Tuesday, May 24, 2016

Ruminating on Power BI

We were building our dashboard using Power BI and were looking at the various options available to refresh the data.

The following link would give a good overview of the various data refresh options -https://powerbi.microsoft.com/en-us/documentation/powerbi-refresh-data/#databases-in-the-cloud

It is also possible to pump in live streaming data to Power BI using it's REST APIs - https://powerbi.microsoft.com/en-us/documentation/powerbi-developer-overview-of-power-bi-rest-api/

But we were a bit concerned about the dataset size limit of 10 GB in Power BI Pro version. An excellent article by Reza Rad - http://www.radacad.com/step-beyond-the-10gb-limitation-of-power-bi

Essentially in Power BI, you have two options - either import the entire dataset into memory OR establish a live connection between Power BI and your data-source.

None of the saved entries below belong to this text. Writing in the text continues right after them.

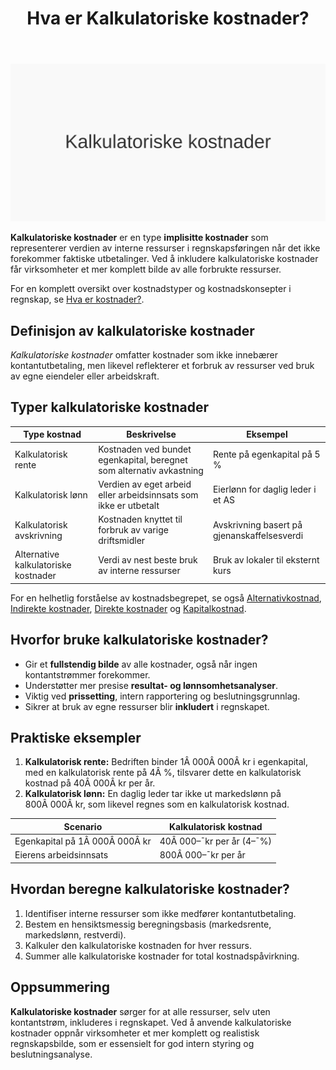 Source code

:﻿---
title: "Hva er Kalkulatoriske kostnader?"
seoTitle: "Hva er Kalkulatoriske kostnader?"
meta_description: '![Illustrasjon som viser kalkulatoriske kostnader](kalkulatoriske-kostnader-image.svg)'
slug: kalkulatoriske-kostnader
type: blog
layout: pages/single
---

![Illustrasjon som viser kalkulatoriske kostnader](kalkulatoriske-kostnader-image.svg)

**Kalkulatoriske kostnader** er en type **implisitte kostnader** som representerer verdien av interne ressurser i regnskapsføringen når det ikke forekommer faktiske utbetalinger. Ved å inkludere kalkulatoriske kostnader får virksomheter et mer komplett bilde av alle forbrukte ressurser.

For en komplett oversikt over kostnadstyper og kostnadskonsepter i regnskap, se [Hva er kostnader?](/blogs/regnskap/hva-er-kostnader "Hva er Kostnader i Regnskap? Komplett Guide til Kostnadstyper og Regnskapsføring").

## Definisjon av kalkulatoriske kostnader

*Kalkulatoriske kostnader* omfatter kostnader som ikke innebærer kontantutbetaling, men likevel reflekterer et forbruk av ressurser ved bruk av egne eiendeler eller arbeidskraft.

## Typer kalkulatoriske kostnader

| Type kostnad                       | Beskrivelse                                                                      | Eksempel                                  |
|------------------------------------|----------------------------------------------------------------------------------|-------------------------------------------|
| Kalkulatorisk rente               | Kostnaden ved bundet egenkapital, beregnet som alternativ avkastning             | Rente på egenkapital på 5 %               |
| Kalkulatorisk lønn                | Verdien av eget arbeid eller arbeidsinnsats som ikke er utbetalt                 | Eierlønn for daglig leder i et AS         |
| Kalkulatorisk avskrivning         | Kostnaden knyttet til forbruk av varige driftsmidler                             | Avskrivning basert på gjenanskaffelsesverdi|
| Alternative kalkulatoriske kostnader | Verdi av nest beste bruk av interne ressurser                                   | Bruk av lokaler til eksternt kurs        |

For en helhetlig forståelse av kostnadsbegrepet, se også [Alternativkostnad](/blogs/regnskap/alternativkostnad "Hva er Alternativkostnad? Komplett Guide til Alternativkostnad og Beslutningsanalyse"), [Indirekte kostnader](/blogs/regnskap/hva-er-indirekte-kostnader "Hva er Indirekte kostnader? Definisjon, Eksempler og Regnskapsføring"), [Direkte kostnader](/blogs/regnskap/hva-er-direkte-kostnader "Hva er Direkte kostnader? Definisjon, Eksempler og Regnskapsføring") og [Kapitalkostnad](/blogs/regnskap/kapitalkostnad "Kapitalkostnad “ Grunnleggende konsept for norsk regnskap og investering").

## Hvorfor bruke kalkulatoriske kostnader?

- Gir et **fullstendig bilde** av alle kostnader, også når ingen kontantstrømmer forekommer.
- Understøtter mer presise **resultat- og lønnsomhetsanalyser**.
- Viktig ved **prissetting**, intern rapportering og beslutningsgrunnlag.
- Sikrer at bruk av egne ressurser blir **inkludert** i regnskapet.

## Praktiske eksempler

1. **Kalkulatorisk rente:** Bedriften binder 1Â 000Â 000Â kr i egenkapital, med en kalkulatorisk rente på 4Â %, tilsvarer dette en kalkulatorisk kostnad på 40Â 000Â kr per år.
2. **Kalkulatorisk lønn:** En daglig leder tar ikke ut markedslønn på 800Â 000Â kr, som likevel regnes som en kalkulatorisk kostnad.

| Scenario                          | Kalkulatorisk kostnad    |
|-----------------------------------|--------------------------|
| Egenkapital på 1Â 000Â 000Â kr       | 40Â 000–¯kr per år (4–¯%)   |
| Eierens arbeidsinnsats            | 800Â 000–¯kr per år        |

## Hvordan beregne kalkulatoriske kostnader?

1. Identifiser interne ressurser som ikke medfører kontantutbetaling.
2. Bestem en hensiktsmessig beregningsbasis (markedsrente, markedslønn, restverdi).
3. Kalkuler den kalkulatoriske kostnaden for hver ressurs.
4. Summer alle kalkulatoriske kostnader for total kostnadspåvirkning.

## Oppsummering

**Kalkulatoriske kostnader** sørger for at alle ressurser, selv uten kontantstrøm, inkluderes i regnskapet. Ved å anvende kalkulatoriske kostnader oppnår virksomheter et mer komplett og realistisk regnskapsbilde, som er essensielt for god intern styring og beslutningsanalyse.











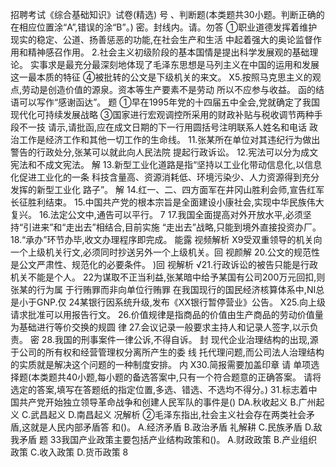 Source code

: 招聘考试《综合基础知识》试卷(精选)
号
、判断题(本类题共30小题。判断正确的在相应位置涂“A”,错误的涂“B”。)
密。封线内。请。勿答
①职业道德发挥着维护现实的稳定、公道、扬善惩恶的功能,在社会生产和生活
中起着强大的奥论监督作用和精神感召作用。
2.社会主义初级阶段的基本国情是提出科学发展观的基础理论。
实事求是最充分最深刻地体现了毛泽东思想是马列主义在中国的运用和发展
这一最本质的特征
④被批转的公文是下级机关的来文。
X5.按照马克思主义的观点,劳动是创造价值的源泉。资本等生产要素不是劳动
所以不应参与收益。
函的结语可以写作“感谢函达”。
题
①早在1995年党的十四届五中全会,党就确定了我国现代化可持续发展战略
③国家进行宏观调控所采用的财政补贴与税收调节两种手段不一技
请示,请批函,应在成文日期的下一行用圆括号注明联系人姓名和电话
政治工作是经济工作和其他一切工作的生命线。
11.张某所在单位对其违纪行为做出警告的行政处分,张某可以就此向人民法院
提起行政诉讼。
12.宪法可以分为成文宪法和不成文宪法。
解
13.新型工业化道路是指“坚持以工业化带动信息化,以信息化促进工业化的一条
科技含量高、资源消耗低、环境污染少、人力资源得到充分发挥的新型工业化
路子”。
解
14.红一、二、四方面军在井冈山胜利会师,宣告红军长征胜利结束。
15.中国共产党的根本宗旨是全面建设小康社会,实现中华民族伟大复兴。
16.法定公文中,通告可以平行。
7
17.我国全面提高对外开放水平,必须坚持“引进来”和“走出去”相结合,目前实施
“走出去”战略,只能到境外直接投资办厂。
18.“承办”环节办毕,收文办理程序即完成。
能露
视频解析
X9受双重领导的机关向一个上级机关行文,必须同时抄送另外一个上级机关。回
视颜解
20.公文的规范性是公文严肃性、规范化的必要条件。
)回
视解析
√21.行政诉讼的被告只能是行政机关不能是个人。
22为谋取不正当利益,张某暗中给予某国有公司200万元回扣,则张某的行为属
于行贿罪而非向单位行贿罪
在我国现行的国民经济核算体系中,NI总是小于GNP.仅
24某银行因系统升级,发布《XX银行暂停营业》公告。
X25.向上级请求批准可以用报告行文。
26.价值规律是指商品的价值由生产商品的劳动价值量为基础进行等价交换的规圆
律
27.会议记录一般要求主持人和记录人签字,以示负责。
密
28.我国的刑事案件一律公诉,不得自诉。
封
现代企业治理结构的出现,源于公司的所有权和经营管理权分离所产生的委
线
托代理问题,而公司法人治理结构的实质就是解决这个问题的一种制度安排。
内
X30.简报需要加盖印章
请
单项选择题(本类题共40小题,每小题的备选答案中,只有一个符合题意的正确答案。
请将选定的答案,填写在答题纸的指定位置,多选、错选、不选均不得分。)
31.标志着中国共产党开始独立领导革命战争和创建人民军队的事件是()
DA.秋收起义
B.广州起义
C.武昌起义
D.南昌起义
况解析
②毛泽东指出,社会主义社会存在两类社会矛盾,这就是人民内部矛盾答
和()。
A.经济矛盾
B.政治矛盾
礼解耕
C.民族矛盾
D.敌我矛盾
题
33我国产业政策主要包括产业结构政策和()。
A.财政政策
B.产业组织政策
C.收入政策
D.货币政策
8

Power BI uses some nifty compression techniques for all data that is imported into it - Reza observed a compression from 800 MB file to 8 MB Power BI file. Hence for all practical purposes, a 10 GB limit should suffice for most use-cases.
In case you are working with large volumes of data (GB, TB, PB), then a live connection with the data-source is the only option.

Some snippets from Reza's article:
"Live connection won’t import data into the model in Power BI. Live connection brings the metadata and data structure into Power BI, and then you can visualize data based on that. With every visualization, a query will be sent to the data source and brings the response.

Limitations of Live Connection - 
1. With Live connection, there won’t be any Data tab in Power BI to create calculated measures, columns or tables. You have to create all calculations at the data source level.
2. Multiple Data Sources is not supported.
3. No Power Q&A
4. Power Query still is available with Live Connection. This gives you ability to join tables, flatten them if you require, apply data transformation and prepare the data as you want. Power Query can also set the data types in a way that be more familiar for the Power BI model to understand.
5. You need to do proper index and query optimization at data-source."